Thursday, July 28, 2005
Mt. Rainier's tease
Everyday, when I drive to work on lake Sammamish parkway, I see Mt. Rainier, at least the glaciers. OK, not everyday, but most of the days when the weather is good, and the air is clear. Its majestic glaciers are an awe inspiring and breathtaking sight.
The mountain is about 2-2.5 hrs drive from our house. So, whenever we plan on visiting it, we look for it while driving on lake Sammamish parkway, and if we can see it clearly, we go ahead with our plans. Everytime, we did that, we ended up hitting clouds when we arrive at Paradise or Sunrise. That got me thinking. Is it our luck or some kind of phenomenon in action. I noticed that even if the sky is clear with no clouds in sight, and we can see the Rainier glaciers from miles away, once we get close to the mountain, we hit low lying clouds around the mountain obscuring our view from the closer vista points. Dang. This got me to do some research in basic geography and precipitation, and here is what I found.
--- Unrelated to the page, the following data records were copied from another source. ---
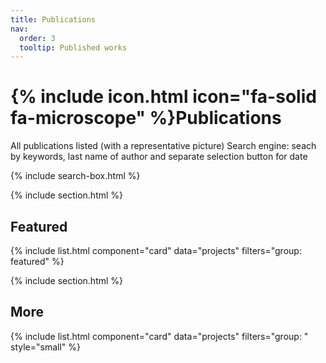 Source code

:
 ```yaml
---
title: Publications
nav:
  order: 3
  tooltip: Published works
---
```


# {% include icon.html icon="fa-solid fa-microscope" %}Publications

All publications listed (with a representative picture)
Search engine: seach by keywords, last name of author and separate selection button for date


{% include search-box.html %}

{% include section.html %}

## Featured

{% include list.html component="card" data="projects" filters="group: featured" %}

{% include section.html %}

## More

{% include list.html component="card" data="projects" filters="group: " style="small" %}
The process of formation of clouds on and around mountains is known as orographic lifting. This is the process of cloud formation due to the topological changes, and the movement of air. Air gets lifted due to the topological changes and as it rises, it drops in temperature which spurs condensation, thus forming clouds. Simple, huh. Now that I understand this, I have a special interest in the clouds around Rainier. The next time I visit Rainier, I will be looking forward to clouds rather than their absence.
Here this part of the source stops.